Objetivamente, algunas ideas importantes de las que se han expuesto aquí deben mucho al diálogo

con estas personas. Y subjetivamente, su experiencia sirve de ánimo e incluso de verificación al

teólogo, siempre dolorosamente a distancia de avalar sus ideas con la propia vida. Dura diástasis,

que ya había sufrido por su parte el mismo San Juan de la Cruz, como lo escribió al comienzo de

sus Dichos de Luz y Amor: también él constata que “teniendo la lengua de ellos, no tengo la obra y

virtud de ellos”; pero, dirigiéndose a Dios, espera que “otras personas, provocadas por ellos, por

ventura aprovechen en tu servicio y amor” .

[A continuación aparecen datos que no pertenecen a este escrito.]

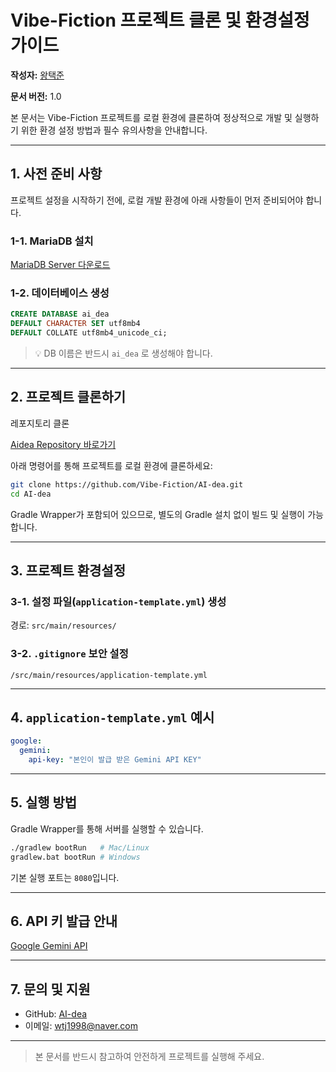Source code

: # **Vibe-Fiction 프로젝트 클론 및 환경설정 가이드**

**작성자:** [왕택준](https://github.com/TJK98)

**문서 버전:** 1.0

본 문서는 Vibe-Fiction 프로젝트를 로컬 환경에 클론하여 정상적으로 개발 및 실행하기 위한 환경 설정 방법과 필수 유의사항을 안내합니다.

---

## **1. 사전 준비 사항**

프로젝트 설정을 시작하기 전에, 로컬 개발 환경에 아래 사항들이 먼저 준비되어야 합니다.

### **1-1. MariaDB 설치**

[MariaDB Server 다운로드](https://mariadb.org/download/)

### **1-2. 데이터베이스 생성**

```sql
CREATE DATABASE ai_dea
DEFAULT CHARACTER SET utf8mb4
DEFAULT COLLATE utf8mb4_unicode_ci;
```

> 💡 DB 이름은 반드시 `ai_dea` 로 생성해야 합니다.

---

## **2. 프로젝트 클론하기**

레포지토리 클론

[Aidea Repository 바로가기](https://github.com/BeFit-crew/BeFit)

아래 명령어를 통해 프로젝트를 로컬 환경에 클론하세요:

```bash
git clone https://github.com/Vibe-Fiction/AI-dea.git
cd AI-dea
```

Gradle Wrapper가 포함되어 있으므로, 별도의 Gradle 설치 없이 빌드 및 실행이 가능합니다.

---

## **3. 프로젝트 환경설정**

### **3-1. 설정 파일(`application-template.yml`) 생성**

경로: `src/main/resources/`

### **3-2. `.gitignore` 보안 설정**

```gitignore
/src/main/resources/application-template.yml
```

---

## **4. `application-template.yml` 예시**

```yaml
google:
  gemini:
    api-key: "본인이 발급 받은 Gemini API KEY"
```

---

## **5. 실행 방법**

Gradle Wrapper를 통해 서버를 실행할 수 있습니다.

```bash
./gradlew bootRun   # Mac/Linux
gradlew.bat bootRun # Windows
```

기본 실행 포트는 `8080`입니다.

---

## **6. API 키 발급 안내**

[Google Gemini API](https://ai.google.dev/)

---

## **7. 문의 및 지원**

* GitHub: [AI-dea](https://github.com/Vibe-Fiction/AI-dea)
* 이메일: [wtj1998@naver.com](mailto:wtj1998@naver.com)

---

> 본 문서를 반드시 참고하여 안전하게 프로젝트를 실행해 주세요.
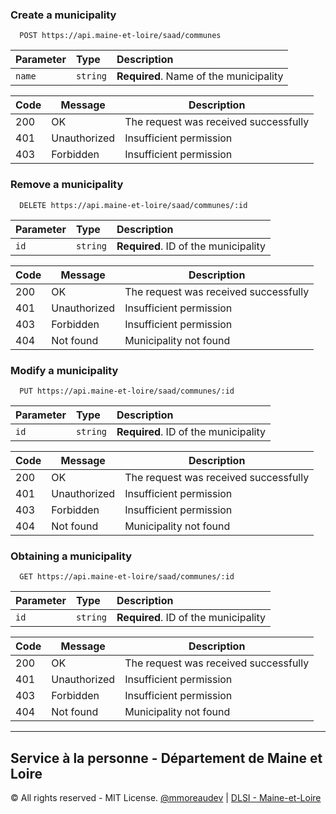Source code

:### Create a municipality
```http
  POST https://api.maine-et-loire/saad/communes
```
| Parameter | Type     | Description                |
| :-------- | :------- | :------------------------- |
| `name` | `string` | **Required**. Name of the municipality |

Code|Message|Description
---|---|---
200|OK|The request was received successfully
401|Unauthorized|Insufficient permission
403|Forbidden|Insufficient permission

### Remove a municipality
```http
  DELETE https://api.maine-et-loire/saad/communes/:id
```
| Parameter | Type     | Description                |
| :-------- | :------- | :------------------------- |
| `id` | `string` | **Required**. ID of the municipality |

Code|Message|Description
---|---|---
200|OK|The request was received successfully
401|Unauthorized|Insufficient permission
403|Forbidden|Insufficient permission
404|Not found|Municipality not found

### Modify a municipality

```http
  PUT https://api.maine-et-loire/saad/communes/:id
```
| Parameter | Type     | Description                |
| :-------- | :------- | :------------------------- |
| `id` | `string` | **Required**. ID of the municipality |

Code|Message|Description
---|---|---
200|OK|The request was received successfully
401|Unauthorized|Insufficient permission
403|Forbidden|Insufficient permission
404|Not found|Municipality not found

### Obtaining a municipality

```http
  GET https://api.maine-et-loire/saad/communes/:id
```
| Parameter | Type     | Description                |
| :-------- | :------- | :------------------------- |
| `id` | `string` | **Required**. ID of the municipality |

Code|Message|Description
---|---|---
200|OK|The request was received successfully
401|Unauthorized|Insufficient permission
403|Forbidden|Insufficient permission
404|Not found|Municipality not found

---
## Service à la personne - Département de Maine et Loire

© All rights reserved - MIT License.
[@mmoreaudev](https://www.github.com/mmoreaudev) | [DLSI - Maine-et-Loire](https://maine-et-loire.fr)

En todo caso, es claro que estas ideas son un ofrecimiento al diálogo y una búsqueda de intercambio

de experiencias. Al final, cada uno acabará adoptando aquella postura que sienta responder mejor a

la evidencia de las razones, en contacto con su vivencia íntima. Desde luego, sólo como intento de

comunicar algo que creo que puede ayudar a una vida de oración más crítica, rica y actualizada,

tiene sentido esta propuesta. Si alguien no acaba percibíéndola así, lo mejor que puede hacer es

dejarla de lado y darlo todo por no dicho. Si otros sienten reflejadas en ellas algunas de sus

inquietudes o intuiciones, bueno sería poner manos —conjuntadas y dialogantes— a una tarea que,

es mi convicción profunda, puede resultar decisiva, sobre todo para las nuevas generaciones.